Aim of the task: Could you copy out every line of the data where the word "documentclass" occurs?

Input data:
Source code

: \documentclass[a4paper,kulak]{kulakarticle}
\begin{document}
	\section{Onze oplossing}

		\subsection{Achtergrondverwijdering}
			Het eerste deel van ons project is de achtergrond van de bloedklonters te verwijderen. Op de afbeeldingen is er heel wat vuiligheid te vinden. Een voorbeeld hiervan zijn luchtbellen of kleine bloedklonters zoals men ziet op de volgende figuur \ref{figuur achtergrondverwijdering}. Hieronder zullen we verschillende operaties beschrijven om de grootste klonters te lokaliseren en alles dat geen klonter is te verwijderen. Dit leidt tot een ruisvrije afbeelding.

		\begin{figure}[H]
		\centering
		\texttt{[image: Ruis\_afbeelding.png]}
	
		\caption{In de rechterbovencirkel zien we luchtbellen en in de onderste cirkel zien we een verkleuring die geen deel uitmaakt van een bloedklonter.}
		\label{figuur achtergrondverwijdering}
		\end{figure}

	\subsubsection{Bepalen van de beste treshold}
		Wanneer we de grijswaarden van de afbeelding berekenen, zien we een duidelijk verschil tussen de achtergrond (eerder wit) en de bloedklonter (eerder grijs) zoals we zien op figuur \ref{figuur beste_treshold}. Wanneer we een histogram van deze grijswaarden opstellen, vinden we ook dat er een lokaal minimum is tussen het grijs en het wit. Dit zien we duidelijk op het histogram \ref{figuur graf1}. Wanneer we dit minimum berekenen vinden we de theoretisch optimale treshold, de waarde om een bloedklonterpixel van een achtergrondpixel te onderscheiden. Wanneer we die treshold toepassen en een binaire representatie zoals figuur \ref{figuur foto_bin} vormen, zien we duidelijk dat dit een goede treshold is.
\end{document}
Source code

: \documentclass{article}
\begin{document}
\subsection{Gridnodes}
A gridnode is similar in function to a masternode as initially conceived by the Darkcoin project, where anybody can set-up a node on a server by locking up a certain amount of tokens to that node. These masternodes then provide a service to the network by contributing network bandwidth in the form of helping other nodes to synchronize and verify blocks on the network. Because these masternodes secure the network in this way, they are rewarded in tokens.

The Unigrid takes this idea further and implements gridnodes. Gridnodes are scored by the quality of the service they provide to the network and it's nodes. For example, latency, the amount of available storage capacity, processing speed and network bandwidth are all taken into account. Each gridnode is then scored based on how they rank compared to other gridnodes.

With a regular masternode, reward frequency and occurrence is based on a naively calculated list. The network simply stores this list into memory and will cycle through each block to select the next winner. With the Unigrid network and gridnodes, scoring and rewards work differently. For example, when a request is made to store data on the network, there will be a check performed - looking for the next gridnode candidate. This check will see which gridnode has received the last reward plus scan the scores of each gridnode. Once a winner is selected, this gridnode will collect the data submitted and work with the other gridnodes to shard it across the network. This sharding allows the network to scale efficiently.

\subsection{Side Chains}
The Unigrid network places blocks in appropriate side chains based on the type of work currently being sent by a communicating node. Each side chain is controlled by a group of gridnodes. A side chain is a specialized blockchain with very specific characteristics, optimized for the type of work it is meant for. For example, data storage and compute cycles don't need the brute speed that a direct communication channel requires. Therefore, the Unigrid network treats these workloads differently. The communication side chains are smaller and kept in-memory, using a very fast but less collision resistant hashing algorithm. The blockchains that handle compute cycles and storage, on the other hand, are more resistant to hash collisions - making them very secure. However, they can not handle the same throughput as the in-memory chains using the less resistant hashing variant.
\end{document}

Worked solution:
: \documentclass[a4paper,kulak]{kulakarticle}
: \documentclass{article}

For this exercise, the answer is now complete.